There are some I think of as rather ugly. They tend to coincide with industrial regions, well now post-industrial. Some might therefore impute me snobbery but on the other hand I like the West Country accent which other snobs consider yokelish country bumpkin. My favorite accent is the Welsh. But it is also a spirit and way of saying things and there is more than just sound involved in all these accents, and personal history also in one's likes. Welsh accent would not do if everybody spoke it because it involves, so say phoneticists, a 'phonetic simplification' with respect to standard English.
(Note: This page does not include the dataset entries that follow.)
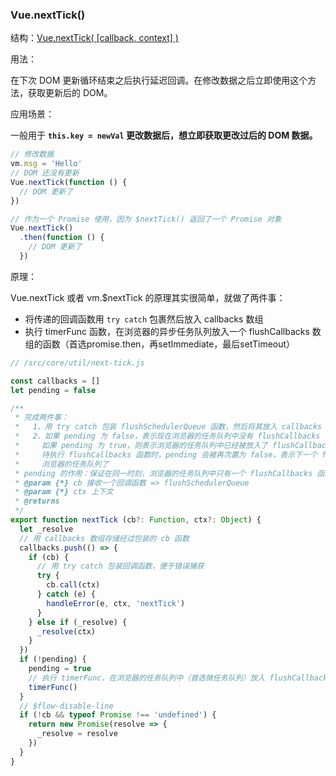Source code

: ### Vue.nextTick()

结构：[Vue.nextTick( [callback, context] )](https://cn.vuejs.org/v2/api/#Vue-nextTick)

用法：

在下次 DOM 更新循环结束之后执行延迟回调。在修改数据之后立即使用这个方法，获取更新后的 DOM。

应用场景：

一般用于 **`this.key = newVal` 更改数据后，想立即获取更改过后的 DOM 数据。**

```javascript
// 修改数据
vm.msg = 'Hello'
// DOM 还没有更新
Vue.nextTick(function () {
  // DOM 更新了
})

// 作为一个 Promise 使用，因为 $nextTick() 返回了一个 Promise 对象
Vue.nextTick()
  .then(function () {
    // DOM 更新了
  })
```

原理：

Vue.nextTick 或者 vm.$nextTick 的原理其实很简单，就做了两件事：

- 将传递的回调函数用 `try catch` 包裹然后放入 callbacks 数组
- 执行 timerFunc 函数，在浏览器的异步任务队列放入一个 flushCallbacks 数组的函数（首选promise.then，再setImmediate，最后setTimeout）

```javascript
// /src/core/util/next-tick.js

const callbacks = []
let pending = false

/**
 * 完成两件事：
 *   1、用 try catch 包装 flushSchedulerQueue 函数，然后将其放入 callbacks 数组
 *   2、如果 pending 为 false，表示现在浏览器的任务队列中没有 flushCallbacks 函数
 *     如果 pending 为 true，则表示浏览器的任务队列中已经被放入了 flushCallbacks 函数，
 *     待执行 flushCallbacks 函数时，pending 会被再次置为 false，表示下一个 flushCallbacks 函数可以进入
 *     浏览器的任务队列了
 * pending 的作用：保证在同一时刻，浏览器的任务队列中只有一个 flushCallbacks 函数
 * @param {*} cb 接收一个回调函数 => flushSchedulerQueue
 * @param {*} ctx 上下文
 * @returns 
 */
export function nextTick (cb?: Function, ctx?: Object) {
  let _resolve
  // 用 callbacks 数组存储经过包装的 cb 函数
  callbacks.push(() => {
    if (cb) {
      // 用 try catch 包装回调函数，便于错误捕获
      try {
        cb.call(ctx)
      } catch (e) {
        handleError(e, ctx, 'nextTick')
      }
    } else if (_resolve) {
      _resolve(ctx)
    }
  })
  if (!pending) {
    pending = true
    // 执行 timerFunc，在浏览器的任务队列中（首选微任务队列）放入 flushCallbacks 函数
    timerFunc()
  }
  // $flow-disable-line
  if (!cb && typeof Promise !== 'undefined') {
    return new Promise(resolve => {
      _resolve = resolve
    })
  }
}
```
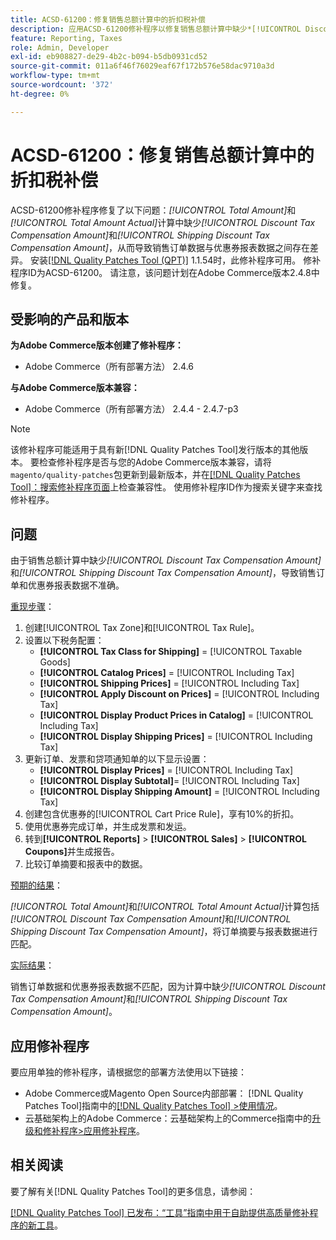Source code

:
 ```yaml
---
title: ACSD-61200：修复销售总额计算中的折扣税补偿
description: 应用ACSD-61200修补程序以修复销售总额计算中缺少*[!UICONTROL Discount Tax Compensation Amount]*和*[!UICONTROL Shipping Discount Tax Compensation Amount]*而导致销售订单数据与优惠券报表数据不一致的Adobe Commerce问题。
feature: Reporting, Taxes
role: Admin, Developer
exl-id: eb908827-de29-4b2c-b094-b5db0931cd52
source-git-commit: 011a6f46f76029eaf67f172b576e58dac9710a3d
workflow-type: tm+mt
source-wordcount: '372'
ht-degree: 0%

---
```


# ACSD-61200：修复销售总额计算中的折扣税补偿

ACSD-61200修补程序修复了以下问题：*[!UICONTROL Total Amount]*&#x200B;和&#x200B;*[!UICONTROL Total Amount Actual]*&#x200B;计算中缺少&#x200B;*[!UICONTROL Discount Tax Compensation Amount]*&#x200B;和&#x200B;*[!UICONTROL Shipping Discount Tax Compensation Amount]*，从而导致销售订单数据与优惠券报表数据之间存在差异。 安装[[!DNL Quality Patches Tool (QPT)]](/help/tools/quality-patches-tool/quality-patches-tool-to-self-serve-quality-patches.md) 1.1.54时，此修补程序可用。 修补程序ID为ACSD-61200。 请注意，该问题计划在Adobe Commerce版本2.4.8中修复。

## 受影响的产品和版本

**为Adobe Commerce版本创建了修补程序：**

- Adobe Commerce（所有部署方法） 2.4.6

**与Adobe Commerce版本兼容：**

- Adobe Commerce（所有部署方法） 2.4.4 - 2.4.7-p3

>[!NOTE]
>
>该修补程序可能适用于具有新[!DNL Quality Patches Tool]发行版本的其他版本。 要检查修补程序是否与您的Adobe Commerce版本兼容，请将`magento/quality-patches`包更新到最新版本，并在[[!DNL Quality Patches Tool]：搜索修补程序页面](https://experienceleague.adobe.com/tools/commerce-quality-patches/index.html?lang=zh-Hans)上检查兼容性。 使用修补程序ID作为搜索关键字来查找修补程序。

## 问题

由于销售总额计算中缺少&#x200B;*[!UICONTROL Discount Tax Compensation Amount]*&#x200B;和&#x200B;*[!UICONTROL Shipping Discount Tax Compensation Amount]*，导致销售订单和优惠券报表数据不准确。

<u>重现步骤</u>：

1. 创建[!UICONTROL Tax Zone]和[!UICONTROL Tax Rule]。
1. 设置以下税务配置：
   - **[!UICONTROL Tax Class for Shipping]** = [!UICONTROL Taxable Goods]
   - **[!UICONTROL Catalog Prices]** = [!UICONTROL Including Tax]
   - **[!UICONTROL Shipping Prices]** = [!UICONTROL Including Tax]
   - **[!UICONTROL Apply Discount on Prices]** = [!UICONTROL Including Tax]
   - **[!UICONTROL Display Product Prices in Catalog]** = [!UICONTROL Including Tax]
   - **[!UICONTROL Display Shipping Prices]** = [!UICONTROL Including Tax]
1. 更新订单、发票和贷项通知单的以下显示设置：
   - **[!UICONTROL Display Prices]** = [!UICONTROL Including Tax]
   - **[!UICONTROL Display Subtotal]**= [!UICONTROL Including Tax]
   - **[!UICONTROL Display Shipping Amount]** = [!UICONTROL Including Tax]
1. 创建包含优惠券的[!UICONTROL Cart Price Rule]，享有10%的折扣。
1. 使用优惠券完成订单，并生成发票和发运。
1. 转到&#x200B;**[!UICONTROL Reports]** > **[!UICONTROL Sales]** > **[!UICONTROL Coupons]**&#x200B;并生成报告。
1. 比较订单摘要和报表中的数据。

<u>预期的结果</u>：

*[!UICONTROL Total Amount]*&#x200B;和&#x200B;*[!UICONTROL Total Amount Actual]*&#x200B;计算包括&#x200B;*[!UICONTROL Discount Tax Compensation Amount]*&#x200B;和&#x200B;*[!UICONTROL Shipping Discount Tax Compensation Amount]*，将订单摘要与报表数据进行匹配。

<u>实际结果</u>：

销售订单数据和优惠券报表数据不匹配，因为计算中缺少&#x200B;*[!UICONTROL Discount Tax Compensation Amount]*&#x200B;和&#x200B;*[!UICONTROL Shipping Discount Tax Compensation Amount]*。

## 应用修补程序

要应用单独的修补程序，请根据您的部署方法使用以下链接：

- Adobe Commerce或Magento Open Source内部部署： [!DNL Quality Patches Tool]指南中的[[!DNL Quality Patches Tool] >使用情况](/help/tools/quality-patches-tool/usage.md)。
- 云基础架构上的Adobe Commerce：云基础架构上的Commerce指南中的[升级和修补程序>应用修补程序](https://experienceleague.adobe.com/docs/commerce-cloud-service/user-guide/develop/upgrade/apply-patches.html?lang=zh-Hans)。

## 相关阅读

要了解有关[!DNL Quality Patches Tool]的更多信息，请参阅：

[[!DNL Quality Patches Tool] 已发布：“工具”指南中用于自助提供高质量修补程序的新工具](https://experienceleague.adobe.com/zh-hans/docs/commerce-operations/tools/quality-patches-tool/quality-patches-tool-to-self-serve-quality-patches)。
The regional accents were in decline but have made a comeback. The last ten or so years have seen the diffusion of something called 'Estuary English' which, nearest description I can manage, has a base of a kind of lazy diluted Cockney after diasporisation through South ('Sarf') London and Essex () with various additions including American plus whatever mid-Atlantic publicityspeak is imagined as such, Caribbean, borrowings from Geek acronymised and txted; the salad cream smothering this mishmash of linguistic fastfood is the desire to at all costs sound streetwise.
offtheleft
#10
Nov26-08, 01:11 PM
P: 148
i absolutely love the english/australian accent. especially on girls, i think its so enticing and attractive. i seriously melt when i hear it lol.
jms5631
#11
Nov26-08, 01:14 PM
P: 55
I'm partial to the Irish accent myself, think it's pretty cool.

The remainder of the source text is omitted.